If you haven’t read any of this series, I highly recommend you start at the beginning with Between Two Scorpions. There are lots of references to earlier events and characters that, while it’s not absolutely necessary you’re familiar with, really help make sense of what the Clique is battling. And that brings us to another unique quality of Geraghty’s series – his incorporation of supernatural elements. What was merely hinted at in the earlier books is now out in the open: there is a tangible evil force opposing the Clique, and it seems to have roots in some sort of pagan religion.

This force, when it manifests itself, takes the form of a giant humanoid/insectoid – a cockroach, centipede, termite, etc. – and it desires nothing except human pain, suffering, and chaos. Early on in Dueling Six Demons, the Clique begin to see parallels between all of the terrorists they have fought, primarily references to “The Voices”. Suffice it to say, things are getting very creepy in the world of antiterrorism!

The threat in Dueling Six Demons is the sudden hacking and leaking of every superpower’s most sensitive information.

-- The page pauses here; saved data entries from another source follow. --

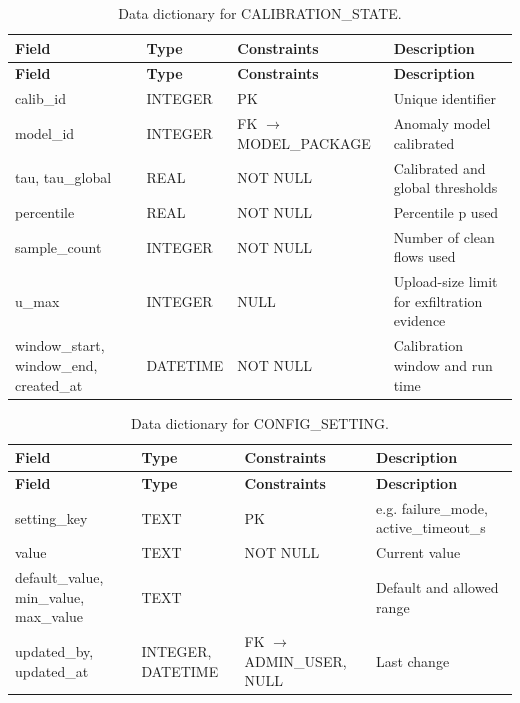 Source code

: {\small
\begin{longtable}{|>{\raggedright\arraybackslash}p{}|>{\raggedright\arraybackslash}p{}|>{\raggedright\arraybackslash}p{}|>{\raggedright\arraybackslash}p{}|}
\caption{Data dictionary for CALIBRATION\_STATE.}\label{tab:4.25}\\
\hline
\textbf{Field} & \textbf{Type} & \textbf{Constraints} & \textbf{Description} \\ \hline
\endfirsthead
\hline
\textbf{Field} & \textbf{Type} & \textbf{Constraints} & \textbf{Description} \\ \hline
\endhead
calib\_id & INTEGER & PK & Unique identifier \\ \hline
model\_id & INTEGER & FK $\rightarrow$ MODEL\_PACKAGE & Anomaly model calibrated \\ \hline
tau, tau\_global & REAL & NOT NULL & Calibrated and global thresholds \\ \hline
percentile & REAL & NOT NULL & Percentile p used \\ \hline
sample\_count & INTEGER & NOT NULL & Number of clean flows used \\ \hline
u\_max & INTEGER & NULL & Upload-size limit for exfiltration evidence \\ \hline
window\_start, window\_end, created\_at & DATETIME & NOT NULL & Calibration window and run time \\ \hline
\end{longtable}
}

{\small
\begin{longtable}{|>{\raggedright\arraybackslash}p{}|>{\raggedright\arraybackslash}p{}|>{\raggedright\arraybackslash}p{}|>{\raggedright\arraybackslash}p{}|}
\caption{Data dictionary for CONFIG\_SETTING.}\label{tab:4.26}\\
\hline
\textbf{Field} & \textbf{Type} & \textbf{Constraints} & \textbf{Description} \\ \hline
\endfirsthead
\hline
\textbf{Field} & \textbf{Type} & \textbf{Constraints} & \textbf{Description} \\ \hline
\endhead
setting\_key & TEXT & PK & e.g. failure\_mode, active\_timeout\_s \\ \hline
value & TEXT & NOT NULL & Current value \\ \hline
default\_value, min\_value, max\_value & TEXT &  & Default and allowed range \\ \hline
updated\_by, updated\_at & INTEGER, DATETIME & FK $\rightarrow$ ADMIN\_USER, NULL & Last change \\ \hline
\end{longtable}
}

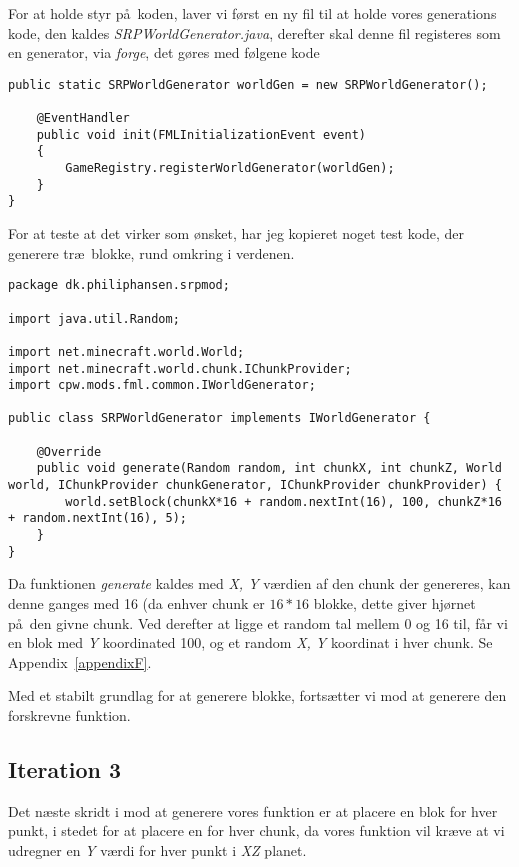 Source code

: \documentclass[a4paper,12pt]{report}
\begin{document}
			For at holde styr p\aa \ koden, laver vi f\o rst en ny fil til at holde vores generations kode, den kaldes \emph{SRPWorldGenerator.java},
			derefter skal denne fil registeres som en generator, via \emph{forge}, det g\o res med f\o lgene kode

\begin{lstlisting}[label=SRPMod2,caption=SRPMod.java]
    public static SRPWorldGenerator worldGen = new SRPWorldGenerator();
    
    @EventHandler
    public void init(FMLInitializationEvent event)
    {
        GameRegistry.registerWorldGenerator(worldGen);
    }
}
\end{lstlisting}
	
			For at teste at det virker som \o nsket, har jeg kopieret noget test kode, der generere tr\ae \ blokke,
			rund omkring i verdenen.

\begin{lstlisting}[label=SRPWorldGenerator,caption=SRPWorldGenerator.java]
package dk.philiphansen.srpmod;

import java.util.Random;

import net.minecraft.world.World;
import net.minecraft.world.chunk.IChunkProvider;
import cpw.mods.fml.common.IWorldGenerator;

public class SRPWorldGenerator implements IWorldGenerator {

    @Override
    public void generate(Random random, int chunkX, int chunkZ, World world, IChunkProvider chunkGenerator, IChunkProvider chunkProvider) {
        world.setBlock(chunkX*16 + random.nextInt(16), 100, chunkZ*16 + random.nextInt(16), 5);
    }
}
\end{lstlisting}

			Da funktionen \emph{generate} kaldes med \emph{X, Y} v\ae rdien af den chunk der genereres, kan
			denne ganges med 16 (da enhver chunk er \(16 * 16\) blokke, dette giver hj\o rnet p\aa \ den givne chunk.
			Ved derefter at ligge et random tal mellem 0 og 16 til, f\aa r vi en blok med \emph{Y} koordinated 100, og et random \emph{X, Y}
			koordinat i hver chunk. Se Appendix~\ref{appendixF}.

			Med et stabilt grundlag for at generere blokke, forts\ae tter vi mod at generere den forskrevne funktion.
		\subsection{Iteration 3}
			Det n\ae ste skridt i mod at generere vores funktion er at placere en blok for hver punkt, i stedet for at placere en
			for hver chunk, da vores funktion vil kr\ae ve at vi udregner en \emph{Y} v\ae rdi for hver punkt i \emph{XZ} planet.
\end{document}
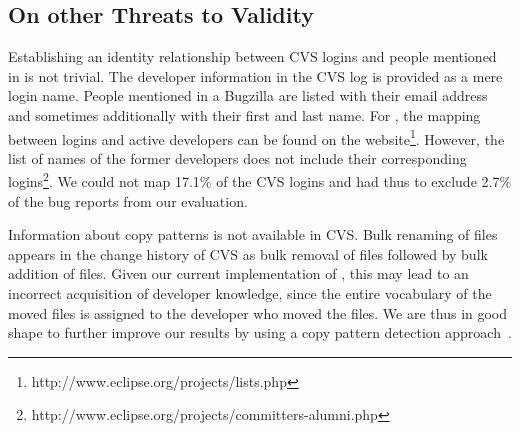 \subsection{On other Threats to Validity}\label{sec:scvmapping}


Establishing an identity relationship between CVS logins and people mentioned in \BRs is not trivial. The developer information in the CVS log is provided as a mere login name. People mentioned in a Bugzilla \BR are listed with their email address and sometimes additionally with their first and last name. For \EC, the mapping between logins and active developers can be found on the \EC website\footnote{http://www.eclipse.org/projects/lists.php}. However, the list of names of the former \EC developers does not include their corresponding logins\footnote{http://www.eclipse.org/projects/committers-alumni.php}. We could not map 17.1\% of the CVS logins and had thus to exclude 2.7\% of the bug reports from our evaluation.   

Information about copy patterns is not available in CVS. Bulk renaming of files appears in the change history of CVS as bulk removal of files followed by bulk addition of files. Given our current implementation of \DEVLECT, this may lead to an incorrect acquisition of developer knowledge, since the entire vocabulary of the moved files is assigned to the developer who moved the files.
We are thus in good shape to further improve our results by using a copy pattern detection approach~\cite{Chan08a}.

%
%
%
%


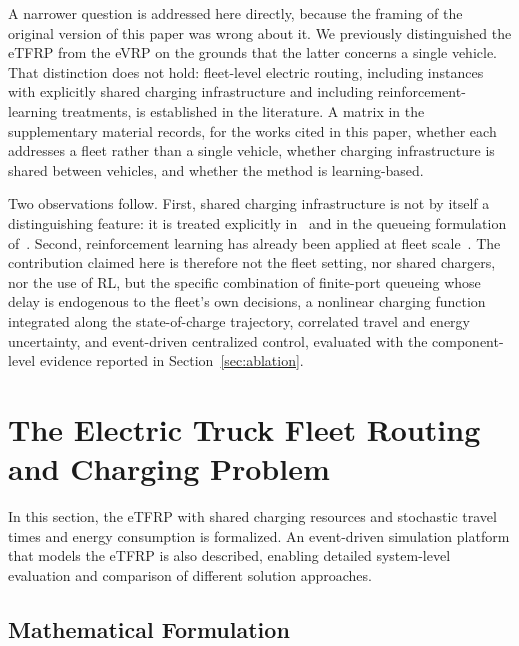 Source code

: \documentclass[journal]{IEEEtran}
\begin{document}
A narrower question is addressed here directly, because the framing of the original version of this paper was wrong about it. We previously distinguished the eTFRP from the eVRP on the grounds that the latter concerns a single vehicle. That distinction does not hold: fleet-level electric routing, including instances with explicitly shared charging infrastructure and including reinforcement-learning treatments, is established in the literature. A matrix in the supplementary material records, for the works cited in this paper, whether each addresses a fleet rather than a single vehicle, whether charging infrastructure is shared between vehicles, and whether the method is learning-based.



Two observations follow. First, shared charging infrastructure is not by itself a distinguishing feature: it is treated explicitly in~\cite{https://doi.org/10.1111/itor.12620} and in the queueing formulation of~\cite{ziyan2025}. Second, reinforcement learning has already been applied at fleet scale~\citep{ALQAHTANI2022122626,10310266}. The contribution claimed here is therefore not the fleet setting, nor shared chargers, nor the use of RL, but the specific combination of finite-port queueing whose delay is endogenous to the fleet's own decisions, a nonlinear charging function integrated along the state-of-charge trajectory, correlated travel and energy uncertainty, and event-driven centralized control, evaluated with the component-level evidence reported in Section~\ref{sec:ablation}.



\section{The Electric Truck Fleet Routing and Charging Problem}\label{sec:problem}

In this section, the eTFRP with shared charging resources and stochastic travel times and energy consumption is formalized. An event-driven simulation platform that models the eTFRP is also described, enabling detailed system-level evaluation and comparison of different solution approaches.

\subsection{Mathematical Formulation}\label{sec:problem_definition}
\end{document}
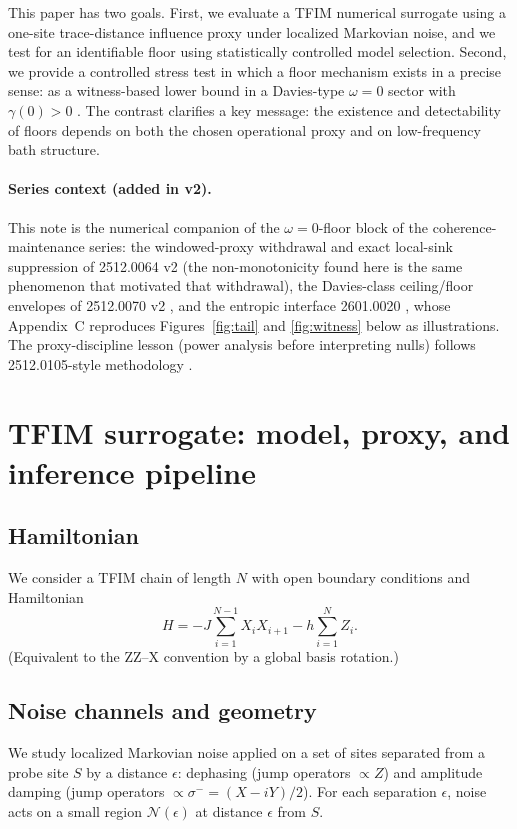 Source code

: \documentclass[11pt]{article}
\begin{document}
This paper has two goals. First, we evaluate a TFIM numerical surrogate
using a one-site trace-distance influence proxy under localized Markovian
noise, and we test for an identifiable floor using statistically
controlled model selection. Second, we provide a controlled stress test in
which a floor mechanism exists in a precise sense: as a witness-based
lower bound in a Davies-type $\omega = 0$ sector with $\gamma(0) > 0$
\cite{Davies, BP, Spohn}. The contrast clarifies a key message: the
existence and detectability of floors depends on both the chosen
operational proxy and on low-frequency bath structure.

\paragraph{Series context (added in v2).} This note is the numerical
companion of the $\omega = 0$-floor block of the coherence-maintenance
series: the windowed-proxy withdrawal and exact local-sink suppression of
2512.0064 v2 \cite{S0064} (the non-monotonicity found here is the same
phenomenon that motivated that withdrawal), the Davies-class
ceiling/floor envelopes of 2512.0070 v2 \cite{S0070}, and the entropic
interface 2601.0020 \cite{S0020}, whose Appendix~C reproduces
Figures~\ref{fig:tail} and \ref{fig:witness} below as illustrations. The
proxy-discipline lesson (power analysis before interpreting nulls) follows
2512.0105-style methodology \cite{S0105}.

\section{TFIM surrogate: model, proxy, and inference pipeline}
\subsection{Hamiltonian}
We consider a TFIM chain of length $N$ with open boundary conditions and
Hamiltonian
\[
H = -J\sum_{i=1}^{N-1} X_i X_{i+1} - h\sum_{i=1}^{N} Z_i .
\]
(Equivalent to the ZZ--X convention by a global basis rotation.)

\subsection{Noise channels and geometry}
We study localized Markovian noise applied on a set of sites separated
from a probe site $S$ by a distance $\epsilon$: dephasing (jump operators
$\propto Z$) and amplitude damping (jump operators $\propto \sigma^- =
(X - iY)/2$). For each separation $\epsilon$, noise acts on a small region
$\mathcal{N}(\epsilon)$ at distance $\epsilon$ from $S$.
\end{document}
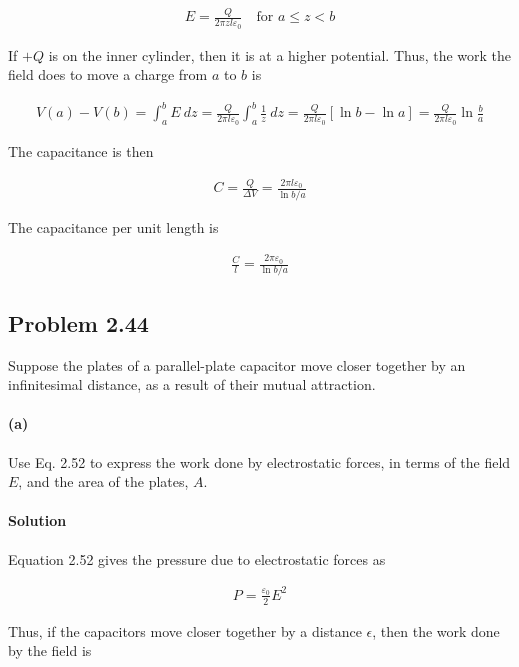 \documentclass{article}
\begin{document}
\begin{align*}
    E = \frac{Q}{2\pi z l \varepsilon_0} \quad \text{for } a\leq z < b
\end{align*}

If $+Q$ is on the inner cylinder, then it is at a higher potential. Thus, the work the field does to move a charge from $a$ to $b$ is

\begin{align*}
    V(a) - V(b) = \int_{a}^{b} E\ dz = \frac{Q}{2\pi l\varepsilon_0}\int_a^b \frac{1}{z}\ dz = \frac{Q}{2\pi l\varepsilon_0}\left[ \ln{b} - \ln{a} \right] = \frac{Q}{2\pi l\varepsilon_0}\ln\frac{b}{a}
\end{align*}

The capacitance is then 

\begin{align*}
    C = \frac{Q}{\Delta V} = \frac{2\pi l \varepsilon_0}{\ln{b/a}}
\end{align*}

The capacitance per unit length is 

\begin{align*}
    \frac{C}{l} = \frac{2\pi\varepsilon_0}{\ln{b/a}}
\end{align*}

\newpage

\subsection*{Problem 2.44}
 Suppose the plates of a parallel-plate capacitor move closer together
 by an infinitesimal distance, as a result of their mutual attraction.

\paragraph{(a)} Use Eq. 2.52 to express the work done by electrostatic forces, in terms of the field $E$, and the area of the plates, $A$.

\paragraph{Solution} Equation 2.52 gives the pressure due to electrostatic forces as 

\begin{align*}
    P = \frac{\varepsilon_0}{2}E^2
\end{align*}

Thus, if the capacitors move closer together by a distance $\epsilon$, then the work done by the field is 
\end{document}
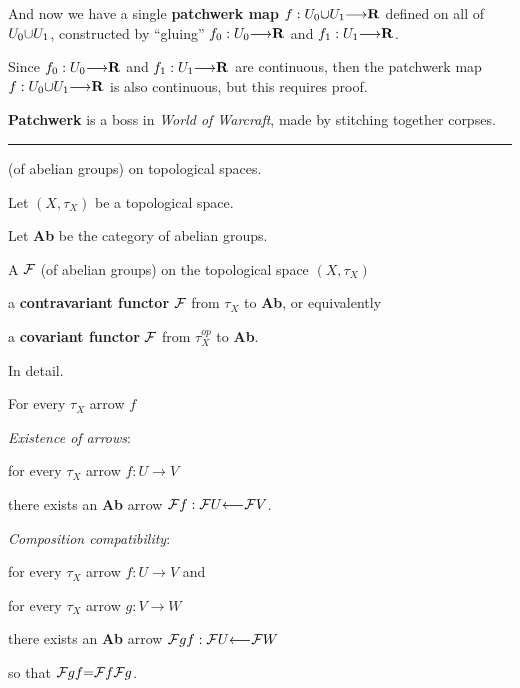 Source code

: \vs
And now we have a single {\bf patchwerk map} $f: \g{U_0} \p\cup \b{U_1} \to \R$ defined on all of $\g{U_0} \p\cup \b{U_1}$, constructed by ``gluing'' $\g{f_0}: \g{U_0} \to \R$ and $\b{f_1}: \b{U_1} \to \R$. \par
Since $\g{f_0}: \g{U_0} \to \R$ and $\b{f_1}: \b{U_1} \to \R$ are continuous, then the patchwerk map $f: \g{U_0} \p\cup \b{U_1} \to \R$ is also continuous, but this requires proof. \par
{\bf Patchwerk} is a boss in {\it World of Warcraft}, made by stitching together corpses.

\vs\hrule\vskip1pt
 (of abelian groups) on topological spaces. \par
Let $(X, \tau_X)$ be a topological space. \par
Let {\bf Ab} be the category of abelian groups. \par
A  ${\cal F}$ (of abelian groups) on the topological space $(X, \tau_X)$  \par
  \hs a {\bf contravariant functor} ${\cal F}$ from $\tau_X$ to {\bf Ab}, or equivalently \par
  \hs a {\bf covariant functor} ${\cal F}$ from $\tau_X^{op}$ to {\bf Ab}. \par
In detail. \par

 For every $\tau_X$ arrow $f$ \par
{}

 {\it Existence of arrows}: \par
\hs\hs for every $\tau_X$ arrow $f:U \to V$ \par
\hs\hs\hs there exists an {\bf Ab} arrow ${\cal F}f: {\cal F}U \from {\cal F}V $. \par

 {\it Composition compatibility}: \par
\hs\hs for every $\tau_X$ arrow $f:U \to V$ and \par
\hs\hs for every $\tau_X$ arrow $g:V \to W$ \par
\hs\hs\hs there exists an {\bf Ab} arrow ${\cal F}gf: {\cal F}U \from {\cal F}W$ \par
\hs\hs\hs\hs so that ${\cal F}gf \p= {\cal F}f{\cal F}g$. \par

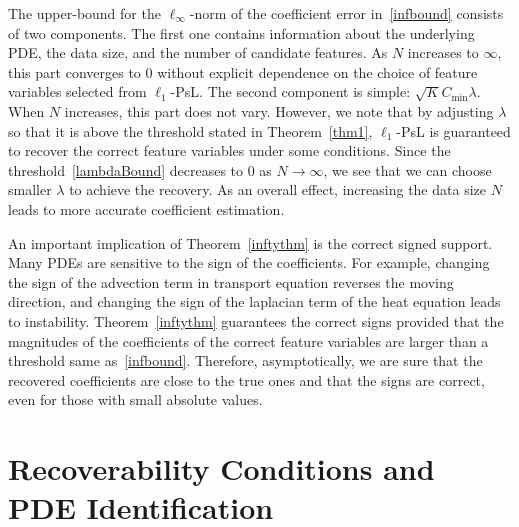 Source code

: \documentclass[a4paper,11pt]{article}
\begin{document}
The upper-bound for the $\ell_\infty$-norm of the coefficient error in~\eqref{infbound} consists of two components. The first one contains information about the underlying PDE, the data size, and the number of candidate features. As $N$ increases to $\infty$, this part converges to $0$ without explicit dependence on the choice of feature variables selected from $\ell_1$-PsL. The second component is simple: $\sqrt{K}C_{\min}\lambda$. When $N$ increases, this part does not vary. However, we note that by adjusting $\lambda$ so that it is above the threshold stated in Theorem~\ref{thm1}, $\ell_1$-PsL is guaranteed to recover the correct feature variables under some conditions. Since the threshold~\eqref{lambdaBound} decreases to $0$ as $N\to\infty$, we see that we can choose smaller $\lambda$ to achieve the recovery. As an overall effect,  increasing the data size $N$ leads to more accurate coefficient estimation. 

An important implication of Theorem~\ref{inftythm} is the correct signed support. Many PDEs are sensitive to the sign of the coefficients. For example, changing the sign of the advection term in transport equation reverses the moving direction, and changing the sign of the laplacian term of the heat equation leads to instability.  Theorem~\ref{inftythm} guarantees the correct signs provided that the magnitudes of the coefficients of the correct feature variables are larger than a threshold same as~\ref{infbound}. Therefore, asymptotically, we are sure that the recovered coefficients are close to the true ones and that the signs are correct, even for those with small absolute values.
\section{Recoverability Conditions and PDE Identification}
\end{document}
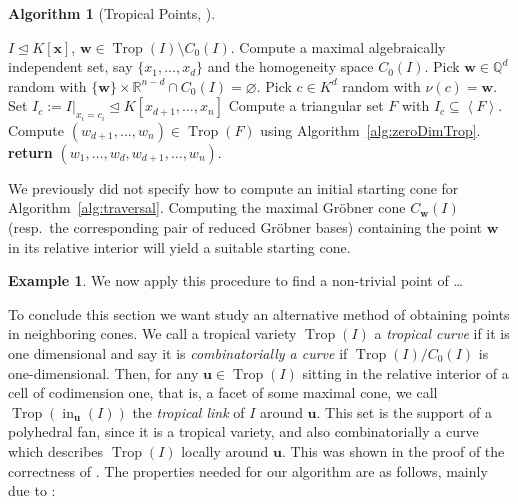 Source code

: \documentclass[
  paper=a4,
  titlepage,
  bibliography=totoc,
  pagesize=pdftex
]{scrartcl}
\numberwithin{figure}{section}
\numberwithin{equation}{section}
\numberwithin{table}{section}
\newcommand*\setR{\mathds{R}}
\newcommand*\setQ{\mathds{Q}}
\newcommand*\setT{\mathds{T}}
\newcommand*\ideal[1]{\left\langle #1 \right\rangle}
\let\vec\mathbf
\let\idealof\trianglelefteq
\DeclareMathOperator{\Trop}{Trop}
\DeclareMathOperator{\initial}{in}
\theoremstyle{definition}
\newtheorem{example}[definition]{Example}
\newtheorem{algo}[definition]{Algorithm}
\numberwithin{definition}{section}
\begin{document}
\begin{algo}[Tropical Points, {\cite[Algorithm~3.3]{tropPointsLinks}}]\
  \begin{algorithmic}[1]
    \Require $I \idealof K[\vec x]$,
    \Ensure $\vec w \in \Trop(I) \setminus C_0(I)$.
    \State Compute a maximal algebraically independent set, say $\{x_1, \dots, x_d\}$ and
    the homogeneity space $C_0(I)$.
    \Repeat
      \State Pick $\vec w \in \setQ^d$ random with $\{\vec w\} \times \setR^{n-d} \cap
        C_0(I) = \varnothing$.
      \State Pick $c \in K^d$ random with $\nu(c) = \vec w$.
      \State Set $I_c := I|_{x_i = c_i} \idealof K[x_{d+1}, \dots, x_n]$
    \Until{$\dim(I_c) = 0$ and $V(I_c) \subseteq \setT^{n-d}$}
    \State Compute a triangular set $F$ with $I_c \subseteq \ideal F$.
    \State Compute $(w_{d+1}, \dots, w_n) \in \Trop(F)$ using
      Algorithm~\ref{alg:zeroDimTrop}.
    \State\textbf{return} $(w_1, \dots, w_d, w_{d+1}, \dots, w_n)$.
  \end{algorithmic}
  \label{alg:tropicalPoint}
\end{algo}

We previously did not specify how to compute an initial starting cone for
Algorithm~\ref{alg:traversal}. Computing the maximal Gröbner cone $C_{\vec w}(I)$ (resp.\
the corresponding pair of reduced Gröbner bases) containing the point $\vec w$ in its
relative interior will yield a suitable starting cone.

\begin{example}
  We now apply this procedure to find a non-trivial point of \dots
\end{example}

To conclude this section we want study an alternative method of obtaining points in
neighboring cones. We call a tropical variety $\Trop(I)$ a \emph{tropical curve} if it is
one dimensional and say it is \emph{combinatorially a curve} if $\Trop(I)/C_0(I)$ is
one-dimensional. Then, for any $\vec u \in \Trop(I)$ sitting in the relative interior of a
cell of codimension one, that is, a facet of some maximal cone, we call
$\Trop(\initial_{\vec u}(I))$ the \emph{tropical link} of $I$ around $\vec u$. This set is
the support of a polyhedral fan, since it is a tropical variety, and also combinatorially
a curve which describes $\Trop(I)$ locally around $\vec u$. This was shown in the proof of
the correctness of \cite[Algorithm~4.10]{compTropVar}. The properties needed for our
algorithm are as follows, mainly due to \cite{ossTropLift}:
\end{document}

It turns out, a quantum computer has been successfully built, and it can overcome any cybersecurity measures with ease. The entire economy of the West, not to mention all utilities, GPS, etc. is on the line. Banking will collapse if transactions aren’t secure. The Clique’s efforts to stop the further development of quantum computing takes them to Ukraine, the Maldives, Libya, Argentina, and Taiwan. There is lots of fun action, and the bad guys definitely get stomped.

I only have one quibble – in my Kindle edition, Geraghty writes, “…most Westerners knew the ‘Malvinas Argentinas’ by another name, the Falkland Islands, the contested territory that was the focus of a ten-week undeclared war between the United Kingdom and Great Britain in 1982.” (p. 143-144). I don’t think there was a civil war in the British Isles in the early 80s!

Finally, a long-running thread concerning a possible CIA mole is exposed, but not resolved. That’s a good thing, since it means we’re guaranteed at least one more book in the series! Kudos to Mr. Geraghty for creating such a likable group of protagonists, and I can’t wait to read the next installment.